There are some powders that are so versatile you’ll always want to have a supply on hand. If you shoot any magnum pistol, Alliant 2400 is one of those powders! I’ve been using Alliant 2400 for a decade now, and have gotten some great results using it for both 357 Magnum, and for 44 Magnum.
From my 2010 write-up feautring my Ruger GP-100:
This combination yielded some great results. Below is a 6-shot group fired off-hand from 30′ range using the Ruger GP-100.
One of the key features with Alliant 2400 is its ability to be loaded at reduced power. Not as sensitive as some other magnum powders (such as H-110), Alliant 2400 performs great a full powder, and at reduced power. Now, I’ve found another application for this powder: the 500 S&W Magnum!
Alliant 2400 for the 500 S&W Magnum
Alliant 2400 has a new look (see above) with the same great powder inside.
If you have any experience with 500 S&W Magnum you know how intense it can be. If you really want to enjoy big-bore magnum revolvers, down-loading to reduced power is a great capability. With lighter bullets and reduced powder charge, you can transform a 44 Magnum or 500 S&W Magnum from a “bucking bronco” to a “tame pony” (or close to it at least!).
Load data from video:
- Case: Starline 500 S&W Magnum (new)
- Powder: Alliant 2400, 29.4 grains (70% max load), 33.6 grains (80% max load), 40 grains (95% max load)
- Bullet: Hornady XTP Mag 350 grain
- Primer: Federal 210 Small Rifle
Use load data at your own risk. Ultimate Reloader is not responsible for errors in load data on this website. Always cross-reference load data with manufacturer’s published data.
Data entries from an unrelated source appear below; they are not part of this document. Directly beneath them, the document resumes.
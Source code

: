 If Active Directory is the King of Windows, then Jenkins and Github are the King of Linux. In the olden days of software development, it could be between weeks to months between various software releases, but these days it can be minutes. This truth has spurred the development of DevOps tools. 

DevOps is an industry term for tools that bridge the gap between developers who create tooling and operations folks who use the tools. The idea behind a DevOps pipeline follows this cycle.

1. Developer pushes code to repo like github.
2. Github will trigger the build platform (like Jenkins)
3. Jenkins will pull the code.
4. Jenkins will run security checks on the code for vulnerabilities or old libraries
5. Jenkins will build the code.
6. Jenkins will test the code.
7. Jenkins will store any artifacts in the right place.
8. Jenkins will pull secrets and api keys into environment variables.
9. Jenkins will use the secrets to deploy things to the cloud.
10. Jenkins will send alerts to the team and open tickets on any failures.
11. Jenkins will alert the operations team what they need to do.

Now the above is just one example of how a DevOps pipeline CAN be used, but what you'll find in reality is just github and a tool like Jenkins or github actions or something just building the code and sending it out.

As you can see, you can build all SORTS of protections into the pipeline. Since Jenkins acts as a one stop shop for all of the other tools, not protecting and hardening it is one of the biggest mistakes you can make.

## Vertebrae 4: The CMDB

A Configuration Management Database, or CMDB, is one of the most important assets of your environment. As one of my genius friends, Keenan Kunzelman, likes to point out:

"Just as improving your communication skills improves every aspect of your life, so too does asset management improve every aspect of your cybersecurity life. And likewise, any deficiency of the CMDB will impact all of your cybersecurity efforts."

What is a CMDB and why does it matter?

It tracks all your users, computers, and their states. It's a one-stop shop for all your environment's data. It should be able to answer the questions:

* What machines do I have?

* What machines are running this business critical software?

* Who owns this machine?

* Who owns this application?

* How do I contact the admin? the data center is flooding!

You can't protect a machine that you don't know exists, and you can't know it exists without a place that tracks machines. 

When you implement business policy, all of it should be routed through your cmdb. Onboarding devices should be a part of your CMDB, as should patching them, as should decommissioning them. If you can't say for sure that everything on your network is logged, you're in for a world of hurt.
Just be careful when you load reduced loads with any magnum powder as you can lose efficiency (quickly) once you get below the optimum charge weight range. In this case (see load data above) I decided that 70% was the cutoff point, but for future loads I would load in the 80-90% range for 500 S&W Magnum with Alliant 2400. The reason being, below 80% you’ll start to get unburned granules of powder and a dirty burn. I actually went WAY too low in charge weight, and ended up sticking my first bullet in the bore. Whoops! Fortunately it was an easy extraction with a brass punch and some careful tapping. Lesson learned, and now I know what range my 500 S&W Magnum will shoot cleanly with Alliant 2400!
So, if you are looking for a versatile powder for magnum pistol loads, check out Alliant 2400! You can buy Alliant 2400 at Midsouth Shooters Supply HERE. Do you load with Alliant 2400? I’d love to hear your experiences, please leave a comment!
7 thoughts on “Alliant 2400: Versatile Magnum Pistol Powder”
I agree completely with your write up on 2400’s versatility. Between it and Unique, you can load the 44 from a 38 Special power load, up to a full power magnum. 2400 is also a main powder for cast boolit rifle shooters. 16.0 grains of it in any cartridge from the 7.62×39 size, to 30/06 makes an accurate, efficient loading. Love your articles and videos, please keep them comin’! -Dave
I had great success with Aliant 2400 in my 45-70 loads for my Thompson Contender shooting Speer 400 grain soft points. While living in Alaska, I was blessed with taking a trophy moose and a caribou. Our family of five ate moose three to four meals a week for thirteen months and still gave away meat when we had to transfer to Virginia. The case capacity required a filler over the powder charge. I used cotton balls, each cut into four pieces, fluffed up then stuffed carefully over the powder before seating and crimping the bullet. I can’t remember the charge weight but think it is still marked on the old Hornady metric scale I was using. The 2400 was the most accurate of the powders I had tested. Was able to put three shots in a nickle at fifty yards from a bench and pistol rest. I made sure the load was kept modest according to data for trap door rifles.
Nice job, I hope some day I can have an Alaskan hunt like that!!!
Would have to give the nod to 2400 as the best all around magnum pistol powder. I use it in .357 and .45 Colt, as well as .30 Carbine with cast bullets. IMR4227 is another good powder as well. The use of standard pistol primers as well as the ability to use reduced loads gives them an advantage over W296/H110 in my book.
Joseph- agree, for me when I need reduced-but-near-full-power loads, Alliant 2400 is the winner. 🙂
Have you done any cast testing with the 500. 2400 and Win296 are the powders I starting with. Big fan of 2400. Just started casting last year. the 500 molds are MP 502-400 “John Ross” and the 502-383.
I use 2400 for cast loads in Milserp rifles it works great. 17.5 grains works great in my8mm Yugo Mauser.